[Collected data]
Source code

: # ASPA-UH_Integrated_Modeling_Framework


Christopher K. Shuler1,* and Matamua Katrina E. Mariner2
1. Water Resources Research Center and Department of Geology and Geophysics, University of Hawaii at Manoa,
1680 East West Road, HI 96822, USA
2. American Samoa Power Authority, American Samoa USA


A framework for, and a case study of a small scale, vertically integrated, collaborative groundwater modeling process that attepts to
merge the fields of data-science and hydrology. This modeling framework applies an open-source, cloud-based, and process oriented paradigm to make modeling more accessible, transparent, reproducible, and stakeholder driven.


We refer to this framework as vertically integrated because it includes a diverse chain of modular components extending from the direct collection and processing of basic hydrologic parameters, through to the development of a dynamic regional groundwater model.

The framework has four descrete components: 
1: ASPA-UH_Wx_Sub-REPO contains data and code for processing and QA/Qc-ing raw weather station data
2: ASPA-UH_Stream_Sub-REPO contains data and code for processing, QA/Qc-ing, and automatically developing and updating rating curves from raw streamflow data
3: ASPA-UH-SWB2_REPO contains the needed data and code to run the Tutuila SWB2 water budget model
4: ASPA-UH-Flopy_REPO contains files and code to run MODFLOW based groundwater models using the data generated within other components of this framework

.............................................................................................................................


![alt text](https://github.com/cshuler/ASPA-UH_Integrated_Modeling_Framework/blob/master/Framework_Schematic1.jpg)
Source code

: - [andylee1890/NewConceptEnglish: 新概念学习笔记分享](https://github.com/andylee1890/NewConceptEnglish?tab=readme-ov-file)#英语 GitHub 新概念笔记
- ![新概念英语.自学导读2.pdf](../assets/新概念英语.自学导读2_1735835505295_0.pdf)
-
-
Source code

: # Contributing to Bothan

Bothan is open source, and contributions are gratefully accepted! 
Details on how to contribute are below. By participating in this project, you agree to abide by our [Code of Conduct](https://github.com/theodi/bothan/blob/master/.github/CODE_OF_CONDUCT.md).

**What you need to do**:
The answer must consist of every line above that contains the word "https".

**Solved exercise**:
![alt text](https://github.com/cshuler/ASPA-UH_Integrated_Modeling_Framework/blob/master/Framework_Schematic1.jpg)
: - [andylee1890/NewConceptEnglish: 新概念学习笔记分享](https://github.com/andylee1890/NewConceptEnglish?tab=readme-ov-file)#英语 GitHub 新概念笔记
Details on how to contribute are below. By participating in this project, you agree to abide by our [Code of Conduct](https://github.com/theodi/bothan/blob/master/.github/CODE_OF_CONDUCT.md).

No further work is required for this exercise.